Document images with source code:
——
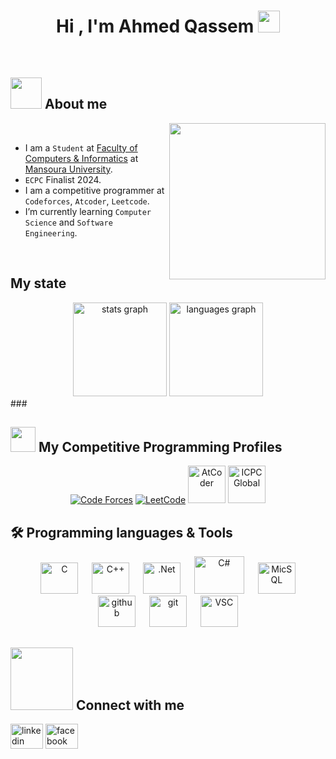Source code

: <h1 align="center">Hi , I'm Ahmed Qassem <img src="https://media.giphy.com/media/hvRJCLFzcasrR4ia7z/giphy.gif" width="35"></h1>

<br>
	
## <picture><img src = "https://github.com/7oSkaaa/7oSkaaa/blob/main/Images/about_me.gif?raw=true" width = 50px></picture> About me
<picture> <img align="right" src="https://github.com/7oSkaaa/7oSkaaa/blob/main/Images/Right_Side.gif?raw=true" width = 250px></picture>
<br>
-  I am a `Student` at [Faculty of Computers & Informatics](https://csifac.mans.edu.eg/) at [Mansoura University](https://www.mans.edu.eg/en/).
-  `ECPC` Finalist 2024.
-  I am a competitive programmer at `Codeforces`, `Atcoder`, `Leetcode`.
-  I’m currently learning `Computer Science` and `Software Engineering`.
<!-- :thinking: I’m currently open for a new `job opportunity`, this is [MY RESUME]().-->
<br>

## My state
<div align="center">
  <img src="https://github-readme-stats.vercel.app/api?username=aqassem2004&hide_title=false&hide_rank=false&show_icons=true&include_all_commits=true&count_private=true&disable_animations=false&theme=dracula&locale=en&hide_border=false&order=1" height="150" alt="stats graph"  />
  <img src="https://github-readme-stats.vercel.app/api/top-langs?username=aqassem2004&locale=en&hide_title=false&layout=compact&card_width=320&langs_count=5&theme=dracula&hide_border=false&order=2" height="150" alt="languages graph"  />
</div>
###

## <picture> <img src="https://github.com/7oSkaaa/7oSkaaa/blob/main/Images/competitive_programming_profile.png?raw=true" width=40> </picture> My Competitive Programming Profiles

<p align="center">
  <a href="https://codeforces.com/profile/AhmedQassem_"><img src="https://img.icons8.com/external-tal-revivo-shadow-tal-revivo/50/000000/external-codeforces-programming-competitions-and-contests-programming-community-logo-shadow-tal-revivo.png" alt="Code Forces"/></a>
	<a href="https://leetcode.com/u/Aqassem2004/"><img src="https://img.icons8.com/external-tal-revivo-shadow-tal-revivo/50/000000/external-level-up-your-coding-skills-and-quickly-land-a-job-logo-shadow-tal-revivo.png" alt="LeetCode"/></a>
	<a href="https://atcoder.jp/users/AhmedQassem"><img src="https://i.ibb.co/Q9WSjDB/logo.png" alt="AtCoder" width = 60px/></a>
	<a href="https://icpc.global/private/profile/1137418"><img src="https://i.ibb.co/6J0r7rW/Daco-5610880.png" alt="ICPC Global" width = 60px /></a>
</p>


## 🛠️ Programming languages & Tools

<p align="center"> 
  &emsp; 
    <img alt="C" src="https://raw.githubusercontent.com/marwin1991/profile-technology-icons/refs/heads/main/icons/c.png"  alt="adam pithewan" height="50" width="60" >
  &emsp;
    <img alt="C++" src="https://raw.githubusercontent.com/marwin1991/profile-technology-icons/refs/heads/main/icons/c++.png "  alt="adam pithewan" height="50" width="60" >
  &emsp;
     <img alt=".Net" src="https://raw.githubusercontent.com/marwin1991/profile-technology-icons/refs/heads/main/icons/_net_core.png"  alt="adam pithewan" height="50" width="60" >
  &emsp;
    <img alt="C#" src="https://upload.wikimedia.org/wikipedia/commons/b/bd/Logo_C_sharp.svg"  alt="adam pithewan" height="60" width="80" >
    &emsp;
    <img alt="MicSQL" src="https://raw.githubusercontent.com/marwin1991/profile-technology-icons/refs/heads/main/icons/mssql.png"  alt="adam pithewan" height="50" width="60" >
    &emsp;
    <img alt="github" src="https://raw.githubusercontent.com/marwin1991/profile-technology-icons/refs/heads/main/icons/github.png"  alt="adam pithewan" height="50" width="60" >
    &emsp;
    <img alt="git" src="https://raw.githubusercontent.com/marwin1991/profile-technology-icons/refs/heads/main/icons/git.png"  alt="adam pithewan" height="50" width="60" >
&emsp;
    <img alt="VSC" src="https://raw.githubusercontent.com/marwin1991/profile-technology-icons/refs/heads/main/icons/visual_studio_code.png"  alt="adam pithewan" height="50" width="60" >
</p>

	
## <picture> <img src="https://github.com/7oSkaaa/7oSkaaa/blob/main/Images/Connect-with-me.gif?raw=true" width="100px"> </picture> Connect with me

<div align="left">
  <a href="https://www.linkedin.com/in/a-qassem/" target="blank"><img src="https://raw.githubusercontent.com/maurodesouza/profile-readme-generator/master/src/assets/icons/social/linkedin/default.svg" width="52" height="40" alt="linkedin logo"  /></a>
  <a href="https://www.facebook.com/profile.php?id=100012635899101" target="blank"><img src="https://raw.githubusercontent.com/maurodesouza/profile-readme-generator/master/src/assets/icons/social/facebook/default.svg" width="52" height="40" alt="facebook logo"  /></a>
</div>


<br>
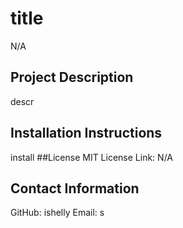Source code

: # title
N/A
## Project Description
descr
## Installation Instructions
install
##License
MIT
License Link: N/A
## Contact Information
GitHub: ishelly
Email: s
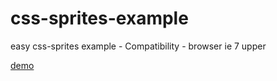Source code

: # css-sprites-example
easy css-sprites example - Compatibility - browser ie 7 upper

<a href="http://htmlpreview.github.io/?https://github.com/sky790312/css-sprites-example/blob/master/css-sprites-example.html"> demo </a>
——
Task requirements
Return the records above exactly as written, but without any of the pictures.

Solution to this exercise
Source code

: <h1 align="center">Hi , I'm Ahmed Qassem <img src="https://media.giphy.com/media/hvRJCLFzcasrR4ia7z/giphy.gif" width="35"></h1>

<br>
	
## <picture><img src = "https://github.com/7oSkaaa/7oSkaaa/blob/main/Images/about_me.gif?raw=true" width = 50px></picture> About me
<picture> <img align="right" src="https://github.com/7oSkaaa/7oSkaaa/blob/main/Images/Right_Side.gif?raw=true" width = 250px></picture>
<br>
-  I am a `Student` at [Faculty of Computers & Informatics](https://csifac.mans.edu.eg/) at [Mansoura University](https://www.mans.edu.eg/en/).
-  `ECPC` Finalist 2024.
-  I am a competitive programmer at `Codeforces`, `Atcoder`, `Leetcode`.
-  I’m currently learning `Computer Science` and `Software Engineering`.
<!-- :thinking: I’m currently open for a new `job opportunity`, this is [MY RESUME]().-->
<br>

## My state
<div align="center">
  <img src="https://github-readme-stats.vercel.app/api?username=aqassem2004&hide_title=false&hide_rank=false&show_icons=true&include_all_commits=true&count_private=true&disable_animations=false&theme=dracula&locale=en&hide_border=false&order=1" height="150" alt="stats graph"  />
  <img src="https://github-readme-stats.vercel.app/api/top-langs?username=aqassem2004&locale=en&hide_title=false&layout=compact&card_width=320&langs_count=5&theme=dracula&hide_border=false&order=2" height="150" alt="languages graph"  />
</div>
###

## <picture> <img src="https://github.com/7oSkaaa/7oSkaaa/blob/main/Images/competitive_programming_profile.png?raw=true" width=40> </picture> My Competitive Programming Profiles

<p align="center">
  <a href="https://codeforces.com/profile/AhmedQassem_"><img src="https://img.icons8.com/external-tal-revivo-shadow-tal-revivo/50/000000/external-codeforces-programming-competitions-and-contests-programming-community-logo-shadow-tal-revivo.png" alt="Code Forces"/></a>
	<a href="https://leetcode.com/u/Aqassem2004/"><img src="https://img.icons8.com/external-tal-revivo-shadow-tal-revivo/50/000000/external-level-up-your-coding-skills-and-quickly-land-a-job-logo-shadow-tal-revivo.png" alt="LeetCode"/></a>
	<a href="https://atcoder.jp/users/AhmedQassem"><img src="https://i.ibb.co/Q9WSjDB/logo.png" alt="AtCoder" width = 60px/></a>
	<a href="https://icpc.global/private/profile/1137418"><img src="https://i.ibb.co/6J0r7rW/Daco-5610880.png" alt="ICPC Global" width = 60px /></a>
</p>


## 🛠️ Programming languages & Tools

<p align="center"> 
  &emsp; 
    <img alt="C" src="https://raw.githubusercontent.com/marwin1991/profile-technology-icons/refs/heads/main/icons/c.png"  alt="adam pithewan" height="50" width="60" >
  &emsp;
    <img alt="C++" src="https://raw.githubusercontent.com/marwin1991/profile-technology-icons/refs/heads/main/icons/c++.png "  alt="adam pithewan" height="50" width="60" >
  &emsp;
     <img alt=".Net" src="https://raw.githubusercontent.com/marwin1991/profile-technology-icons/refs/heads/main/icons/_net_core.png"  alt="adam pithewan" height="50" width="60" >
  &emsp;
    <img alt="C#" src="https://upload.wikimedia.org/wikipedia/commons/b/bd/Logo_C_sharp.svg"  alt="adam pithewan" height="60" width="80" >
    &emsp;
    <img alt="MicSQL" src="https://raw.githubusercontent.com/marwin1991/profile-technology-icons/refs/heads/main/icons/mssql.png"  alt="adam pithewan" height="50" width="60" >
    &emsp;
    <img alt="github" src="https://raw.githubusercontent.com/marwin1991/profile-technology-icons/refs/heads/main/icons/github.png"  alt="adam pithewan" height="50" width="60" >
    &emsp;
    <img alt="git" src="https://raw.githubusercontent.com/marwin1991/profile-technology-icons/refs/heads/main/icons/git.png"  alt="adam pithewan" height="50" width="60" >
&emsp;
    <img alt="VSC" src="https://raw.githubusercontent.com/marwin1991/profile-technology-icons/refs/heads/main/icons/visual_studio_code.png"  alt="adam pithewan" height="50" width="60" >
</p>

	
## <picture> <img src="https://github.com/7oSkaaa/7oSkaaa/blob/main/Images/Connect-with-me.gif?raw=true" width="100px"> </picture> Connect with me

<div align="left">
  <a href="https://www.linkedin.com/in/a-qassem/" target="blank"><img src="https://raw.githubusercontent.com/maurodesouza/profile-readme-generator/master/src/assets/icons/social/linkedin/default.svg" width="52" height="40" alt="linkedin logo"  /></a>
  <a href="https://www.facebook.com/profile.php?id=100012635899101" target="blank"><img src="https://raw.githubusercontent.com/maurodesouza/profile-readme-generator/master/src/assets/icons/social/facebook/default.svg" width="52" height="40" alt="facebook logo"  /></a>
</div>


<br>
Source code

: # title
N/A
## Project Description
descr
## Installation Instructions
install
##License
MIT
License Link: N/A
## Contact Information
GitHub: ishelly
Email: s
Source code

: # css-sprites-example
easy css-sprites example - Compatibility - browser ie 7 upper

<a href="http://htmlpreview.github.io/?https://github.com/sky790312/css-sprites-example/blob/master/css-sprites-example.html"> demo </a>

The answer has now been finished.